Chemical Sciences, Wyeth Research, 401 N. Middletown Road, Pearl River, New York 10965, USA.
J Med Chem. 2010 Apr 22;53(8):3169-82. doi: 10.1021/jm901783v.
Significant evidence suggests that deregulation of the PI3K/Akt pathway is important in tumor progression. Mechanisms include loss of function of the tumor suppressor PTEN and high frequency of mutation of the PI3K p110alpha isoform in human malignancies. This connection between PI3K and tumor genesis makes PI3K a promising target for cancer treatment. A series of 4-morpholinopyrrolopyrimidine derivatives were synthesized and evaluated as inhibitors of PI3Kalpha and mTOR, leading to the discovery of PI3Kalpha selective inhibitors (e.g., 9) and dual PI3Kalpha/mTOR kinase inhibitors (e.g., 46 and 48). PI3Kalpha/mTOR dual inhibitors demonstrated inhibition of tumor cell growth in vitro and in vivo and caused suppression of the pathway specific biomarkers [e.g., the phosphorylation of Akt at Thr308 (T308) and Ser473 (S473)] in the human breast cancer cell line MDA361. In addition, compound 46 demonstrated good in vivo efficacy in the MDA361 human breast tumor xenograft model.

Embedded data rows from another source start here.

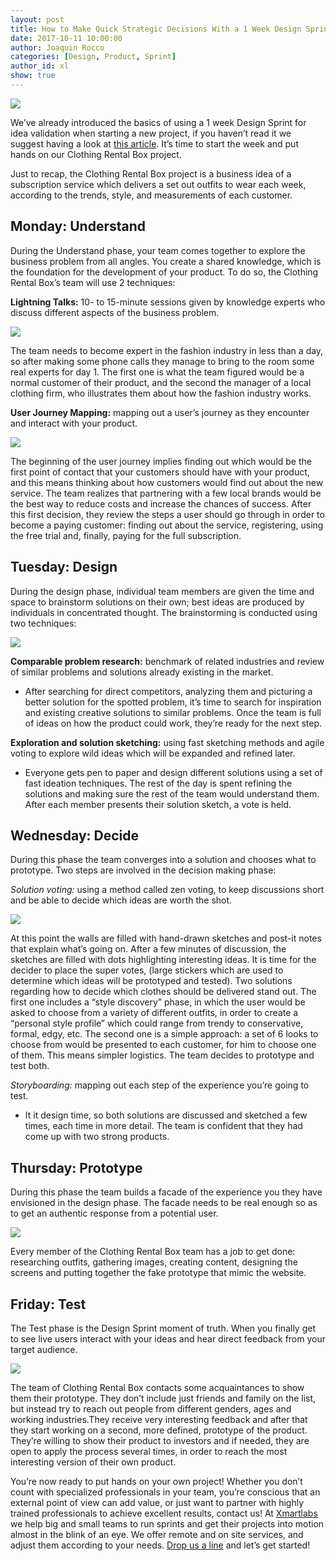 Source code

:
 ```yaml
---
layout: post
title: How to Make Quick Strategic Decisions With a 1 Week Design Sprint. Part 2
date: 2017-10-11 10:00:00
author: Joaquin Rocco
categories: [Design, Product, Sprint]
author_id: xl
show: true
---
```


<img src="/images/sprint2/cover.jpg"/>

We’ve already introduced the basics of using a 1 week Design Sprint for idea validation when starting a new project, if you haven’t read it we suggest having a look at [this article](https://blog.xmartlabs.com/2017/10/11/DesignSprint1). It’s time to start the week and put hands on our Clothing Rental Box project.

Just to recap, the Clothing Rental Box project is a business idea of a subscription service which delivers a set out outfits to wear each week, according to the trends, style, and measurements of each customer.

## Monday: Understand

During the Understand phase, your team comes together to explore the business problem from all angles. You create a shared knowledge, which is the foundation for the development of your product. To do so, the Clothing Rental Box’s team will use 2 techniques:

**Lightning Talks:** 10- to 15-minute sessions given by knowledge experts who discuss different aspects of the business problem.

<img src="/images/sprint2/a.jpg"/>

The team needs to become expert in the fashion industry in less than a day, so after making some phone calls they manage to bring to the room some real experts for day 1. The first one is what the team figured would be a normal customer of their product, and the second the manager of a local clothing firm, who illustrates them about how the fashion industry works.


**User Journey Mapping:** mapping out a user’s journey as they encounter and interact with your product.

<img src="/images/sprint2/b.jpg"/>

The beginning of the user journey implies finding out which would be the first point of contact that your customers should have with your product, and this means thinking about how customers would find out about the new service. The team realizes that partnering with a few local brands would be the best way to reduce costs and increase the chances of success. After this first decision, they review the steps a user should go through in order to become a paying customer: finding out about the service, registering, using the free trial and, finally, paying for the full subscription.

## Tuesday: Design

During the design phase, individual team members are given the time and space to brainstorm solutions on their own; best ideas are produced by individuals in concentrated thought. The brainstorming is conducted using two techniques:

<img src="/images/sprint2/c.jpg"/>

**Comparable problem research:** benchmark of related industries and review of similar problems and solutions already existing in the market.

* After searching for direct competitors, analyzing them and picturing a better solution for the spotted problem, it’s time to search for inspiration and existing creative solutions to similar problems. Once the team is full of ideas on how the product could work, they’re ready for the next step.

**Exploration and solution sketching:** using fast sketching methods and agile voting to explore wild ideas which will be expanded and refined later.

* Everyone gets pen to paper and design different solutions using a set of fast ideation techniques. The rest of the day is spent refining the solutions and making sure the rest of the team would understand them. After each member presents their solution sketch, a vote is held.

## Wednesday: Decide


During this phase the team converges into a solution and chooses what to prototype. Two steps are involved in the decision making phase:

*Solution voting:* using a method called zen voting, to keep discussions short and be able to decide which ideas are worth the shot.

<img src="/images/sprint2/d.jpg"/>

At this point the walls are filled with hand-drawn sketches and post-it notes that explain what’s going on. After a few minutes of discussion, the sketches are filled with dots highlighting interesting ideas. It is time for the decider to place the super votes, (large stickers which are used to determine which ideas will be prototyped and tested). Two solutions regarding how to decide which clothes should be delivered stand out. The first one includes a “style discovery” phase, in which the user would be asked to choose from a variety of different outfits, in order to create a “personal style profile” which could range from trendy to conservative, formal, edgy, etc. The second one is a simple approach: a set of 6 looks to choose from would be presented to each customer, for him to choose one of them. This means simpler logistics. The team decides to prototype and test both.

*Storyboarding:* mapping out each step of the experience you’re going to test.

* It it design time, so both solutions are discussed and sketched a few times, each time in more detail. The team is confident that they had come up with two strong products.

## Thursday: Prototype


During this phase the team builds a facade of the experience you they have envisioned in the design phase. The facade needs to be real enough so as to get an authentic response from a potential user.

<img src="/images/sprint2/e.jpg"/>

Every member of the Clothing Rental Box team has a job to get done: researching outfits, gathering images, creating content, designing the screens and putting together the fake prototype that mimic the website.


## Friday: Test


The Test phase is the Design Sprint moment of truth. When you finally get to see live users interact with your ideas and hear direct feedback from your target audience.

<img src="/images/sprint2/f.jpg"/>

The team of Clothing Rental Box contacts some acquaintances to show them their prototype. They don’t include just friends and family on the list, but instead try to reach out people from different genders, ages and working industries.They receive very interesting feedback and after that they start working on a second, more defined, prototype of the product. They’re willing to show their product to investors and if needed, they are open to apply the process several times, in order to reach the most interesting version of their own product.

You’re now ready to put hands on your own project! Whether you don’t count with specialized professionals in your team, you’re conscious that an external point of view can add value, or just want to partner with highly trained professionals to achieve excellent results, contact us! At [Xmartlabs](https://xmartlabs.com) we help big and small teams to run sprints and get their projects into motion almost in the blink of an eye. We offer remote and on site services, and adjust them according to your needs. [Drop us a line](https://xmartlabs.com/contact) and let’s get started!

大量证据表明,PI3K/Akt 通路的失调在肿瘤进展中很重要。其机制包括肿瘤抑制因子 PTEN 的功能丧失和人类恶性肿瘤中 PI3K p110alpha 同工型的高频突变。PI3K 与肿瘤发生之间的这种联系使 PI3K 成为癌症治疗的一个有前途的靶点。一系列 4-吗啉代吡咯并嘧啶衍生物被合成并评估为 PI3Kalpha 和 mTOR 的抑制剂,从而发现了 PI3Kalpha 选择性抑制剂(例如 9)和双重 PI3Kalpha/mTOR 激酶抑制剂(例如 46 和 48)。PI3Kalpha/mTOR 双重抑制剂在体外和体内显示出抑制肿瘤细胞生长的作用,并抑制了人乳腺癌细胞系 MDA361 中特定于通路的生物标志物[例如 Akt 在 Thr308(T308)和 Ser473(S473)处的磷酸化]。此外,化合物 46 在 MDA361 人乳腺癌肿瘤异种移植模型中表现出良好的体内疗效。